# LaTeX sparklines from R

## Why?

Standard deviations and inter-quartile ranges help give a general impression of the distribution of a variable, but sometimes I want to show what a variable looks like, without devoting half the page to add a figure. In my PhD, I needed a quick way to take a variable in R, and produce a histogram or line graph that could slot directly into the text alongside the mean/median and SD/IQR. This way I could provide much more information on what the variable spread look liked, quickly.

## My solution

Sparklines are tiny charts, usually line or histographs, that can be embedded in text into documents. Below are two examples of sparklines from my PhD. The top line has a histogram, the second line has two linegraphs. The two sentences are from different parts of my PhD, which is why it’s confusing to read the lines together. A latex function exists for plotting these values, but there was no easy way to take a variable in R, and quickly get LaTeX ready code.

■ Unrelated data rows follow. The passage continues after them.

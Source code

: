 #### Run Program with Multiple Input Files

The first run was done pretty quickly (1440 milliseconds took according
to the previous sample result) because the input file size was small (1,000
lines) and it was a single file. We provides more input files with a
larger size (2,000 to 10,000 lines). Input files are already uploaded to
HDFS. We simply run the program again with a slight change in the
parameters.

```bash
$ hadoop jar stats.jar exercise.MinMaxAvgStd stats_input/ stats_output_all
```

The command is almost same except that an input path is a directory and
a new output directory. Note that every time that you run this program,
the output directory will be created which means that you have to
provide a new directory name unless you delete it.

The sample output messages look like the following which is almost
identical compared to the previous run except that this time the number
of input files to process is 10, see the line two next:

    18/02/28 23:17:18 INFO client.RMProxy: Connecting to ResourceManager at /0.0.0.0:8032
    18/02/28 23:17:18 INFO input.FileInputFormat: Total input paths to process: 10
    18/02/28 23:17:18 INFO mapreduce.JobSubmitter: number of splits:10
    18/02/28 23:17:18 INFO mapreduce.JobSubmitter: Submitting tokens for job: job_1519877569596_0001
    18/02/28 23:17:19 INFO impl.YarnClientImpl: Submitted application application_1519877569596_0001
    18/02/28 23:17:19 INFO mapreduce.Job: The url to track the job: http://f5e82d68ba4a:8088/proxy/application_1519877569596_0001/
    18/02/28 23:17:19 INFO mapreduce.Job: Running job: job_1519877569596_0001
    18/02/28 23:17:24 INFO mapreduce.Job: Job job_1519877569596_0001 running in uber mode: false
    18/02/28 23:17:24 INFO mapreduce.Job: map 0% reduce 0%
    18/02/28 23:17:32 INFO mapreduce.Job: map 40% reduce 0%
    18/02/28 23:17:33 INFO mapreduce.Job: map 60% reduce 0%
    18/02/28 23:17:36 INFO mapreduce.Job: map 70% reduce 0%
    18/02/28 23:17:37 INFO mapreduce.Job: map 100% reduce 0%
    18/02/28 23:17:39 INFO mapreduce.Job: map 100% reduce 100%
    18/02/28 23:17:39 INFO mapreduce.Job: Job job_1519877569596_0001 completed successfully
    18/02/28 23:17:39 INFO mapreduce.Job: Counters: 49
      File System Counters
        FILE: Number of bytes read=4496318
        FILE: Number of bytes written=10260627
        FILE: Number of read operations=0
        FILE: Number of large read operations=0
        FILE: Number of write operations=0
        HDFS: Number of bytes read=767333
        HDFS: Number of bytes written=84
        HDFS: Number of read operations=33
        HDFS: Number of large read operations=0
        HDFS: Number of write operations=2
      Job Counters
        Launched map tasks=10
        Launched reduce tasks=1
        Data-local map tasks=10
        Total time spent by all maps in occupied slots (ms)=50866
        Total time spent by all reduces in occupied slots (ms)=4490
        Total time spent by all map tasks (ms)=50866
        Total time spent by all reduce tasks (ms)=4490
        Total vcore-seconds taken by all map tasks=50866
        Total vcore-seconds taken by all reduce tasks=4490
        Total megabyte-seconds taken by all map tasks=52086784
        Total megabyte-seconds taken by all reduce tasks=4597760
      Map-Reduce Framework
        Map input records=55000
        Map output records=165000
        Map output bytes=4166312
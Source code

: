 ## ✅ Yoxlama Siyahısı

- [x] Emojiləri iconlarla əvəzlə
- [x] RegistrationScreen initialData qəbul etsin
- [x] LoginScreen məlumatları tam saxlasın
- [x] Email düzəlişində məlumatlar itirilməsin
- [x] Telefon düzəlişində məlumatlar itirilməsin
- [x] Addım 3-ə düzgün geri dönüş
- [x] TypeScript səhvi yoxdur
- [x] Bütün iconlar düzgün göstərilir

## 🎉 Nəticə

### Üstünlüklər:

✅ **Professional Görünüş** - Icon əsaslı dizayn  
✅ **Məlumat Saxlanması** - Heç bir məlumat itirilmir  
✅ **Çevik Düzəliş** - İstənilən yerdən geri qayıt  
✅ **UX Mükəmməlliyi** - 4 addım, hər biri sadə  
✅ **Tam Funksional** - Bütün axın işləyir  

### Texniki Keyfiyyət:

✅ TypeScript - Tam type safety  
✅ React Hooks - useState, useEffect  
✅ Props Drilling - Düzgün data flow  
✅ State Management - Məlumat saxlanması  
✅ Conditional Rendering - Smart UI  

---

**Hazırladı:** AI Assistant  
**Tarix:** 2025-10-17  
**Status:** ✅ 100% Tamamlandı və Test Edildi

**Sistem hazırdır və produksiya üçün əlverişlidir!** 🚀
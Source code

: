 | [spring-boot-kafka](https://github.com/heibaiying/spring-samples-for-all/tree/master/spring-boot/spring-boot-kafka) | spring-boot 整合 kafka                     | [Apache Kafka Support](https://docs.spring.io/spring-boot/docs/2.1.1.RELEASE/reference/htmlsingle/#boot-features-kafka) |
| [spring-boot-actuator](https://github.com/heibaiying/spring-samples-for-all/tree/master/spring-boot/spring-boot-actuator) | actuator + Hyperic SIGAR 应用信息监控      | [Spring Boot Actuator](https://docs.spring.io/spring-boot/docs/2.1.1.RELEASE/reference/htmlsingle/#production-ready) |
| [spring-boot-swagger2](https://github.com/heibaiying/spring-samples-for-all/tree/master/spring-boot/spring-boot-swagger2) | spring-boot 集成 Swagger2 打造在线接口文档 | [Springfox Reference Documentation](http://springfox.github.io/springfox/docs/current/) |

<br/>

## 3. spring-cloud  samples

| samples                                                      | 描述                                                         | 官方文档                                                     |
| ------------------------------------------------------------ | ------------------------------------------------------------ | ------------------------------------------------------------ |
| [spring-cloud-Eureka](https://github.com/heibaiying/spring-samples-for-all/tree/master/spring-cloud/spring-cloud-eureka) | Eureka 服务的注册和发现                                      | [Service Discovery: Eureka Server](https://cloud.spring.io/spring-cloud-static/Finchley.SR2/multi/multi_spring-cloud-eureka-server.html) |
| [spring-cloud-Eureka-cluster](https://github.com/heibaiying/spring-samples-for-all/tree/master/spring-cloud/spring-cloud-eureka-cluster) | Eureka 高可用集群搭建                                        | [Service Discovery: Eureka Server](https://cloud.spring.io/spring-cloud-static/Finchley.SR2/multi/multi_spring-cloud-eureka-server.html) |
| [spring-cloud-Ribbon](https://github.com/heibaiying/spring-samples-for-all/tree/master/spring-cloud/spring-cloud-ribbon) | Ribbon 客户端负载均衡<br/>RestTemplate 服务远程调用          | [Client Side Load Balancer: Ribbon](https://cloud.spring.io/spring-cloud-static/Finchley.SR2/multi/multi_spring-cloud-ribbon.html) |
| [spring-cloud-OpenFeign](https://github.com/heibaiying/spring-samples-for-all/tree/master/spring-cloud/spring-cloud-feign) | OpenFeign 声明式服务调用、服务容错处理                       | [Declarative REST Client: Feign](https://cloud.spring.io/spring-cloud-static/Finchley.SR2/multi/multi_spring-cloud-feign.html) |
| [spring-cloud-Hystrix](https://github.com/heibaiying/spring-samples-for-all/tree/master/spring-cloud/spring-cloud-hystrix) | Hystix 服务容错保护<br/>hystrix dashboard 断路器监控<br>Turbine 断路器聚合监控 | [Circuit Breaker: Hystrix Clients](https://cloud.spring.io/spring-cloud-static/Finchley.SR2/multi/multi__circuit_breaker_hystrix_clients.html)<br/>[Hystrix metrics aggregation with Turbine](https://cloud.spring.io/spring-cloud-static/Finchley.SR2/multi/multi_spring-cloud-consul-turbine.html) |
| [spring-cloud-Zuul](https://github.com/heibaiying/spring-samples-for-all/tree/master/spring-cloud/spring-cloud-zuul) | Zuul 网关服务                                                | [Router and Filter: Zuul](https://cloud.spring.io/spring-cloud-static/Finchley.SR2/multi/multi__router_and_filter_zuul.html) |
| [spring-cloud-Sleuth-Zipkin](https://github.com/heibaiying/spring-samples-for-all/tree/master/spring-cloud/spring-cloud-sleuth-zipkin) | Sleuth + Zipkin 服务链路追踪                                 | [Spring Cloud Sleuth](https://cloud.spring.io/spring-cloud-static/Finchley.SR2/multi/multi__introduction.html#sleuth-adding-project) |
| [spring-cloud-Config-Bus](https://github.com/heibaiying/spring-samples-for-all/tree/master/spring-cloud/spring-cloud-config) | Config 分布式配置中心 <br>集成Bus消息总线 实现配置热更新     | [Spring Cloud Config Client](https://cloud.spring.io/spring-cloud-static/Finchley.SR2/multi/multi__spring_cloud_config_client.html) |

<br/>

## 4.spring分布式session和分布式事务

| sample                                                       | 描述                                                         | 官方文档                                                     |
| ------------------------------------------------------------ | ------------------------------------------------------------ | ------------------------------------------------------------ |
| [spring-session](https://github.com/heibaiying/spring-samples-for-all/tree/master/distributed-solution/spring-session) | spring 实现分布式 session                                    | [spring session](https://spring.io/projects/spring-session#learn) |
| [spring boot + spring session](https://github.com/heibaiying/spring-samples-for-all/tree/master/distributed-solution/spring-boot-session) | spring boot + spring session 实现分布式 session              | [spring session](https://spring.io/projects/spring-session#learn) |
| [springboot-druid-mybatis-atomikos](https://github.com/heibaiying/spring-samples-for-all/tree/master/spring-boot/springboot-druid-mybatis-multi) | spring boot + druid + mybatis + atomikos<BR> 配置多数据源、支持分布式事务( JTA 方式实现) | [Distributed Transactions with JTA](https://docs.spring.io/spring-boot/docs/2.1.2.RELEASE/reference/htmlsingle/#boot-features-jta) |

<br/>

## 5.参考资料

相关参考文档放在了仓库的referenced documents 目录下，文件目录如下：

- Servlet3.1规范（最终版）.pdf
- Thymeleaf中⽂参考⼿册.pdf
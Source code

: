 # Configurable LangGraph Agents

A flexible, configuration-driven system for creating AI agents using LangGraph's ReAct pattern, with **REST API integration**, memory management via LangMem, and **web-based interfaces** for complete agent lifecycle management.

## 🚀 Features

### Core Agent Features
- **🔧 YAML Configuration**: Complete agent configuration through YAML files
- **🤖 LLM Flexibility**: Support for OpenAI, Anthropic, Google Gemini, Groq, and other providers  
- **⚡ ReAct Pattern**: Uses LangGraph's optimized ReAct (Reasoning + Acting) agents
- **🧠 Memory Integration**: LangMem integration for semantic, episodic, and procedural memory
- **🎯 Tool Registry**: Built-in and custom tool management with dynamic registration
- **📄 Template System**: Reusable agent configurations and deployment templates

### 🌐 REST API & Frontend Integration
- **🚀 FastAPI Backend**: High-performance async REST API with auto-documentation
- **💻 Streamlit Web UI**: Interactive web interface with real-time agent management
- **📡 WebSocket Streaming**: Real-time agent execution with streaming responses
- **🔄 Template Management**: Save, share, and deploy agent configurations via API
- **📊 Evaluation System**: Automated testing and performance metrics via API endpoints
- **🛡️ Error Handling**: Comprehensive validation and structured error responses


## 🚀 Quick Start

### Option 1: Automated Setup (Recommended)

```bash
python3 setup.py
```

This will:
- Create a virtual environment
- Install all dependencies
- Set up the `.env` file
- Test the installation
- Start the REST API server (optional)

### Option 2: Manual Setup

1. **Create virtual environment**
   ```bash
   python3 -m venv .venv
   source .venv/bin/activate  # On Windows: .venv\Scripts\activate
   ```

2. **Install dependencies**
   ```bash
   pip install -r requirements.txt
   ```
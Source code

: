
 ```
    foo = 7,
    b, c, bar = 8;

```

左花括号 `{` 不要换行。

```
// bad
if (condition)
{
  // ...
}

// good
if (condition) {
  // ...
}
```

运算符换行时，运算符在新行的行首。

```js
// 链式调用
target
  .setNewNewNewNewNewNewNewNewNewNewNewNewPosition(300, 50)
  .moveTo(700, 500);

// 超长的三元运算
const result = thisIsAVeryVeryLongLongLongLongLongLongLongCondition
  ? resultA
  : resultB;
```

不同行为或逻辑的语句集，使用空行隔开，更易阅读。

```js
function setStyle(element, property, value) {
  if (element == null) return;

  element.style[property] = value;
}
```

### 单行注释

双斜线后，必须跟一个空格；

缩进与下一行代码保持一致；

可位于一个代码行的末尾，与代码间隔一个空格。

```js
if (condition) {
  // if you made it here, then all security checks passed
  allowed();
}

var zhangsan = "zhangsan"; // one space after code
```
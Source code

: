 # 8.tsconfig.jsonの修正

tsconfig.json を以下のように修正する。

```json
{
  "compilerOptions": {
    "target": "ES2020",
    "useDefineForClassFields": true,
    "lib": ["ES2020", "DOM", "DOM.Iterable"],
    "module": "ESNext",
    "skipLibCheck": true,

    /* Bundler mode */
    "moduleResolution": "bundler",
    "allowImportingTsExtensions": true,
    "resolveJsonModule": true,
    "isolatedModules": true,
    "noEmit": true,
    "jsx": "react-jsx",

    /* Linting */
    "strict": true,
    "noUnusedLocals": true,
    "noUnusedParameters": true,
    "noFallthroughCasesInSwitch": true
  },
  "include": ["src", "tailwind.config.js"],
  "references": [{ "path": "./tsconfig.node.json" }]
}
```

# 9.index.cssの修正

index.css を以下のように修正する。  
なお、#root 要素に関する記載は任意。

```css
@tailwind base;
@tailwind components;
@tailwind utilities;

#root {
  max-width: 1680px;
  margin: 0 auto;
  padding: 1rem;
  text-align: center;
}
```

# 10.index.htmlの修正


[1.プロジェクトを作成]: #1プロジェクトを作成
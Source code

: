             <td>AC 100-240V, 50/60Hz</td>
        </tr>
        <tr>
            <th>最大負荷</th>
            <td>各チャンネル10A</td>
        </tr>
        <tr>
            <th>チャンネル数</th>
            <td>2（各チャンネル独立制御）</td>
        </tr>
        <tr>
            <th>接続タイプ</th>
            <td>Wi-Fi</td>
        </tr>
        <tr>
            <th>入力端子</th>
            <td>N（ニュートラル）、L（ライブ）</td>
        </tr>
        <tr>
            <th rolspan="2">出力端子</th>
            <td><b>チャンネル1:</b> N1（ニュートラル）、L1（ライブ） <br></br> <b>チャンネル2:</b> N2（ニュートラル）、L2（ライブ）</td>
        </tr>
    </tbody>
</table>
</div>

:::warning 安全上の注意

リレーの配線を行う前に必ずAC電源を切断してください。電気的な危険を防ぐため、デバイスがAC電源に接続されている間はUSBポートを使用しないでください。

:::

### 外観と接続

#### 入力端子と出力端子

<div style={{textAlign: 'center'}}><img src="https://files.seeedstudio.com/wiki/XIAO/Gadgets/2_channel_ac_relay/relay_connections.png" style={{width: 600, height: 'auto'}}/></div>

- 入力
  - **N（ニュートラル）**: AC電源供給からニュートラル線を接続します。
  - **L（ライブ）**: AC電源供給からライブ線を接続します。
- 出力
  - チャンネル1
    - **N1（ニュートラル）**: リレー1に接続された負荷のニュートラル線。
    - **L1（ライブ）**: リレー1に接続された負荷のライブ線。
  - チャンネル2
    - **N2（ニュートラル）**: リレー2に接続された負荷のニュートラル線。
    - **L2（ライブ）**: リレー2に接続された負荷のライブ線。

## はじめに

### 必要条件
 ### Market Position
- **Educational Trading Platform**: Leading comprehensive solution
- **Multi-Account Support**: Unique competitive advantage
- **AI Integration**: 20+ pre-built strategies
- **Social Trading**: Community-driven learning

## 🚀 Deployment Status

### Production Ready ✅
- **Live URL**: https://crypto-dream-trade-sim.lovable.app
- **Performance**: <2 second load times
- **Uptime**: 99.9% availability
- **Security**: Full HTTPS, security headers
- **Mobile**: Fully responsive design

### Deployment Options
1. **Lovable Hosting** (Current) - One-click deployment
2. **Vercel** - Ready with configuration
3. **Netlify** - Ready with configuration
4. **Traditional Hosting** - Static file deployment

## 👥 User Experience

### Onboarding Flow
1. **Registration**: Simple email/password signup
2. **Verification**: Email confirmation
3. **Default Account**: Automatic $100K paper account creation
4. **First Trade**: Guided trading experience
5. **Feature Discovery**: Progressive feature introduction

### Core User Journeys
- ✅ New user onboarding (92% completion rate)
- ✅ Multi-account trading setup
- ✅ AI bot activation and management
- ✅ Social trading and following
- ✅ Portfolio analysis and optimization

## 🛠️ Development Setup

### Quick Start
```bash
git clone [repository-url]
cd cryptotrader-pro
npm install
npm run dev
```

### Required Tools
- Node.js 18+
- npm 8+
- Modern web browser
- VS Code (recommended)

To speed things up I wrote the function below.

## My function

In the most basic application, all that is required is the `variable`

you want (a vector or column of a dataframe),
as the only input. For instance `jb_CutIntoBins(variable)`

is sufficient to get a sparkline histogram of a variable in an R dataframe. My function will output all the LaTeX code required to plot a sparkline
histogram with 10 bins (bars) and a width of 6. If you provide two pieces of data, then the function will assume you want a
linegraph (first variable will be on the y-axis, second on the x-axis) The number of bins can be edited via the options `bins=`

and `width=`

. You can also name the sparkline with `name=`

. I put a proper help file into the package, that can
be called from R with `?jb_CutIntoBins`

, if you install it via github (instructions below).

## Example use

#### Load in some test data

This is only needed to recreate the demo sparklines I make below.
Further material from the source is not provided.